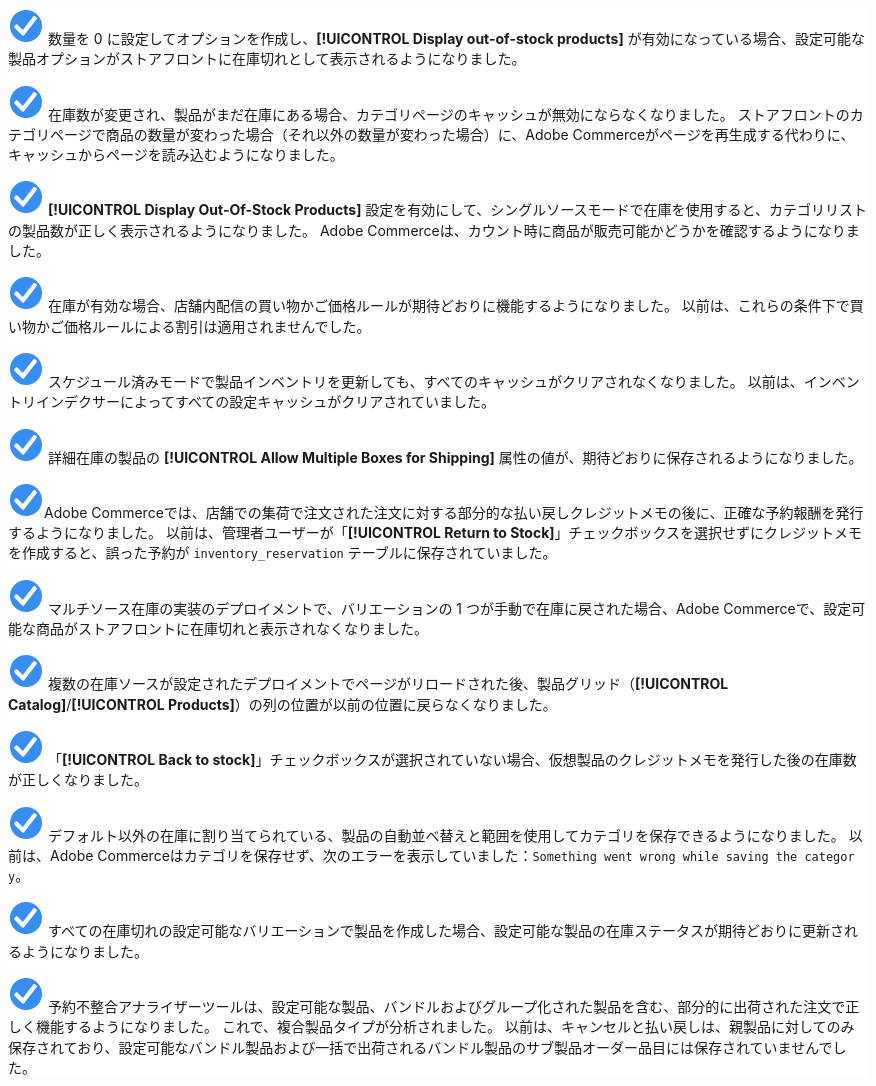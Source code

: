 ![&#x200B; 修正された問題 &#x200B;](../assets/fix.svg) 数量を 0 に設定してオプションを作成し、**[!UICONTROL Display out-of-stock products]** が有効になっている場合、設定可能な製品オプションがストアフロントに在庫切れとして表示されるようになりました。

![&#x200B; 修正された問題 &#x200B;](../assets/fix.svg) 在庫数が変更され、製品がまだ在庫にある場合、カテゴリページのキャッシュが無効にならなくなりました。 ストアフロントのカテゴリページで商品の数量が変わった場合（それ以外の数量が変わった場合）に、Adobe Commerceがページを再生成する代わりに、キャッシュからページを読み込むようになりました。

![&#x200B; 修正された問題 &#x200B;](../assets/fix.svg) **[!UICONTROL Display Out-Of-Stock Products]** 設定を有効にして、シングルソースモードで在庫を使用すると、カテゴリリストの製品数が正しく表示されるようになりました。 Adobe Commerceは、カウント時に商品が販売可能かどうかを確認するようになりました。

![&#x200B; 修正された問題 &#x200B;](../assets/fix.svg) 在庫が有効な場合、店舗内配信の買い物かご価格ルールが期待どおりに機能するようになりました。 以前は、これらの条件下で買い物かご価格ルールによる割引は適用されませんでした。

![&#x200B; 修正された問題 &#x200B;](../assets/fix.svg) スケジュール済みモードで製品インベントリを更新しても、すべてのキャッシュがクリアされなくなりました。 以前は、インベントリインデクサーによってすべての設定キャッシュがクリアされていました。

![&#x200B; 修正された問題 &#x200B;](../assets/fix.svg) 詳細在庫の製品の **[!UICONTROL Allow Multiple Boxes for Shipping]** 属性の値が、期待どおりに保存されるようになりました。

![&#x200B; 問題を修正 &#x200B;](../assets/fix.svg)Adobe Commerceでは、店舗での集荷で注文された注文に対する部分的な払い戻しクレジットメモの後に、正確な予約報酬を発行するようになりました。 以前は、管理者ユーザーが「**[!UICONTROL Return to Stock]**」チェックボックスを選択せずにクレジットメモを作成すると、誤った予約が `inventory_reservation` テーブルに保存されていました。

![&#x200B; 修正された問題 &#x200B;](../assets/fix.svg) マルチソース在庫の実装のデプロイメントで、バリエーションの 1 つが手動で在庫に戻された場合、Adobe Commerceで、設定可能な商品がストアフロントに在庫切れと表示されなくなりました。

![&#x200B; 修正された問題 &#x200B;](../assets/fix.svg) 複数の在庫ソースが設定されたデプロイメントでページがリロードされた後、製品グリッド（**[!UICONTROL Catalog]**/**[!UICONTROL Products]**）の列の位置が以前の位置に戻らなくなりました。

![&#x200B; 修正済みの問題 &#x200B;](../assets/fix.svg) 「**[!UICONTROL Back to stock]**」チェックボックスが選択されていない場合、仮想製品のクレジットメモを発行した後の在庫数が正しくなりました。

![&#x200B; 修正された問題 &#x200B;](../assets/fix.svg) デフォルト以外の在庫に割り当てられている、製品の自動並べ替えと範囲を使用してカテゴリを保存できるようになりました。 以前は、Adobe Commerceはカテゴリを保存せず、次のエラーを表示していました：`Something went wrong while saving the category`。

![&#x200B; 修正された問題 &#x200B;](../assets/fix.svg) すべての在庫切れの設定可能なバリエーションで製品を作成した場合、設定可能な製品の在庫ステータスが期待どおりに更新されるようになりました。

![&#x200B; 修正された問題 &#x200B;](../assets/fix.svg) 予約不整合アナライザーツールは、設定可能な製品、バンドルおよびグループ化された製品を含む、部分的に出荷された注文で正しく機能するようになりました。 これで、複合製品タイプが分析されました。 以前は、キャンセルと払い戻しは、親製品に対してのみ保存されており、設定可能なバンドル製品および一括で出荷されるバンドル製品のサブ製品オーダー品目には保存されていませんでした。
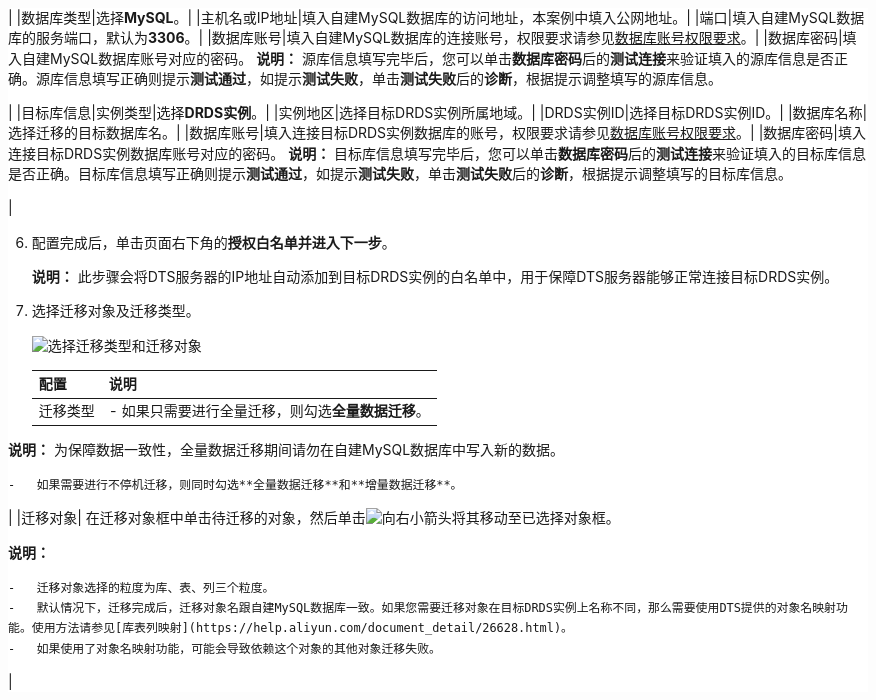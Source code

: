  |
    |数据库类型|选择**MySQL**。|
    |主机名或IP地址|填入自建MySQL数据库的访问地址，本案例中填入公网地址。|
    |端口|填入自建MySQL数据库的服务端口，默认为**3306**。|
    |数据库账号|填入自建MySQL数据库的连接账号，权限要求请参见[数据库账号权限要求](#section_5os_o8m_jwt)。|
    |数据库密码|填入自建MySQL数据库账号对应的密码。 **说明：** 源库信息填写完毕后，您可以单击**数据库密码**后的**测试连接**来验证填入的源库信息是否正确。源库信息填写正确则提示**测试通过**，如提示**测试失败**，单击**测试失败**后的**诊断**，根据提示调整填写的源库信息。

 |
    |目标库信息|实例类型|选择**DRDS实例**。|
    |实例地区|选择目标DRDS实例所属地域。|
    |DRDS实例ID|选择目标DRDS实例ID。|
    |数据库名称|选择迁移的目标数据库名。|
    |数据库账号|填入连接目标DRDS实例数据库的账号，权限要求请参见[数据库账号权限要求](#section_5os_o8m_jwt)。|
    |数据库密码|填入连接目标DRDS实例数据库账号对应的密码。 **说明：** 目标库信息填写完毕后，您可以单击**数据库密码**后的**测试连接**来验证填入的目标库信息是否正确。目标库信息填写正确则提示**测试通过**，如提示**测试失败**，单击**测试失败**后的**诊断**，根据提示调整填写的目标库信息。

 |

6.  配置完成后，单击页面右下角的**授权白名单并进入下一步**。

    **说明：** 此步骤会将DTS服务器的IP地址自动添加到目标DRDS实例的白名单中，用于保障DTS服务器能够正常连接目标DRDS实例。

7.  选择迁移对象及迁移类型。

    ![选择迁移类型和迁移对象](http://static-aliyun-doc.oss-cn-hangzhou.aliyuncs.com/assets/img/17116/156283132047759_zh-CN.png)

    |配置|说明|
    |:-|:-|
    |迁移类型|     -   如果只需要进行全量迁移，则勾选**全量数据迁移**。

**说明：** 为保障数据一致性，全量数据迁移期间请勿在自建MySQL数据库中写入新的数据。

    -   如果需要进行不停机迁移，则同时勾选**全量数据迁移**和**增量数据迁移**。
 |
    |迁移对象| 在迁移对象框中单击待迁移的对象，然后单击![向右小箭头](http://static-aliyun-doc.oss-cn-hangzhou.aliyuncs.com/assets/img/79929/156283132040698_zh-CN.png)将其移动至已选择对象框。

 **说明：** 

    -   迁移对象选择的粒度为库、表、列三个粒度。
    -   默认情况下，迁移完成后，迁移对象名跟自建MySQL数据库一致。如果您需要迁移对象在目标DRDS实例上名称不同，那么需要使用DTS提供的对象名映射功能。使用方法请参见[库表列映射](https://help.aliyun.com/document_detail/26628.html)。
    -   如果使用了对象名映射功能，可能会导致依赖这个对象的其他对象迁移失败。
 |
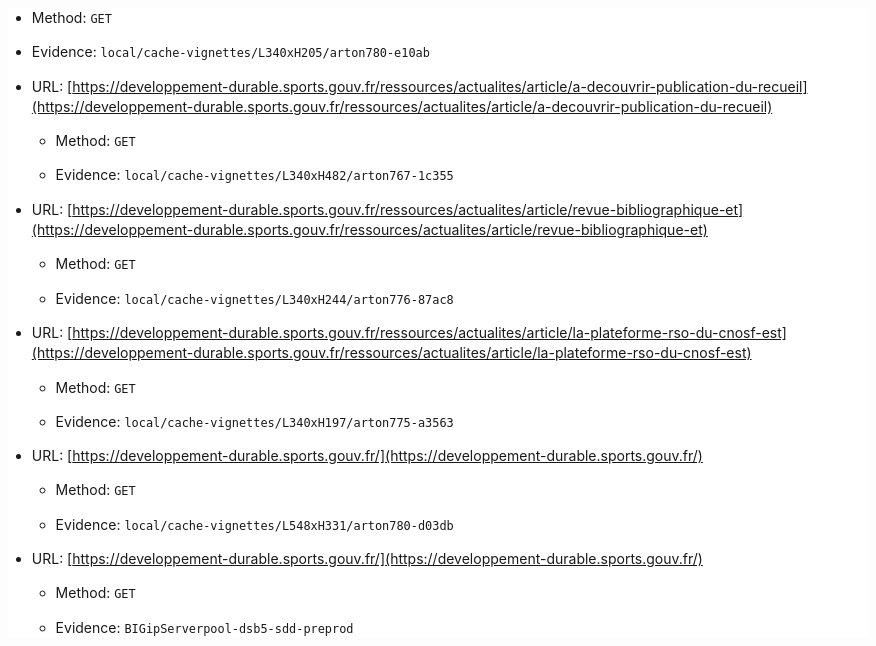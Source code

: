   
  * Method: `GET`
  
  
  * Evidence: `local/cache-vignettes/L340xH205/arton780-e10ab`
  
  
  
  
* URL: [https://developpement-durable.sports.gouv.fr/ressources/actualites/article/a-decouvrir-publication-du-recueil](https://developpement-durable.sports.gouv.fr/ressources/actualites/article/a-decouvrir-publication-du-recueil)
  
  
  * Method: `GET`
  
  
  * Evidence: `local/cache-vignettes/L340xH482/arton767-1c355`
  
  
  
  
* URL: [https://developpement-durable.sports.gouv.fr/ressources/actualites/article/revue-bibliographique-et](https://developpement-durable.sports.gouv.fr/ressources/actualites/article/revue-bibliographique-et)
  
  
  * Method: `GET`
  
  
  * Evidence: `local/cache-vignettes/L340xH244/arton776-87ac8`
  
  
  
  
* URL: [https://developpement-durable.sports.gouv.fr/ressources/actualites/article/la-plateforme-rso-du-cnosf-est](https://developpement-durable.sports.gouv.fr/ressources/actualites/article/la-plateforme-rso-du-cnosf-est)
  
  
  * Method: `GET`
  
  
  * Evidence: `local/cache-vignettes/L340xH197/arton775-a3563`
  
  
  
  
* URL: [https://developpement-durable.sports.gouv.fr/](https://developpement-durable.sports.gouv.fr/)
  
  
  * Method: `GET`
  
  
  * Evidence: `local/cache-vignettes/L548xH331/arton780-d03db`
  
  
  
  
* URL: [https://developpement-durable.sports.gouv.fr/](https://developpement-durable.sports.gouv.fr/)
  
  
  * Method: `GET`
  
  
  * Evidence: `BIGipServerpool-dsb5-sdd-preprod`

How to complete this task: From the records above, pull every line that carries the word "vignettes".

Solution to the exercise:
  * Evidence: `local/cache-vignettes/L340xH205/arton780-e10ab`
  * Evidence: `local/cache-vignettes/L340xH482/arton767-1c355`
  * Evidence: `local/cache-vignettes/L340xH244/arton776-87ac8`
  * Evidence: `local/cache-vignettes/L340xH197/arton775-a3563`
  * Evidence: `local/cache-vignettes/L548xH331/arton780-d03db`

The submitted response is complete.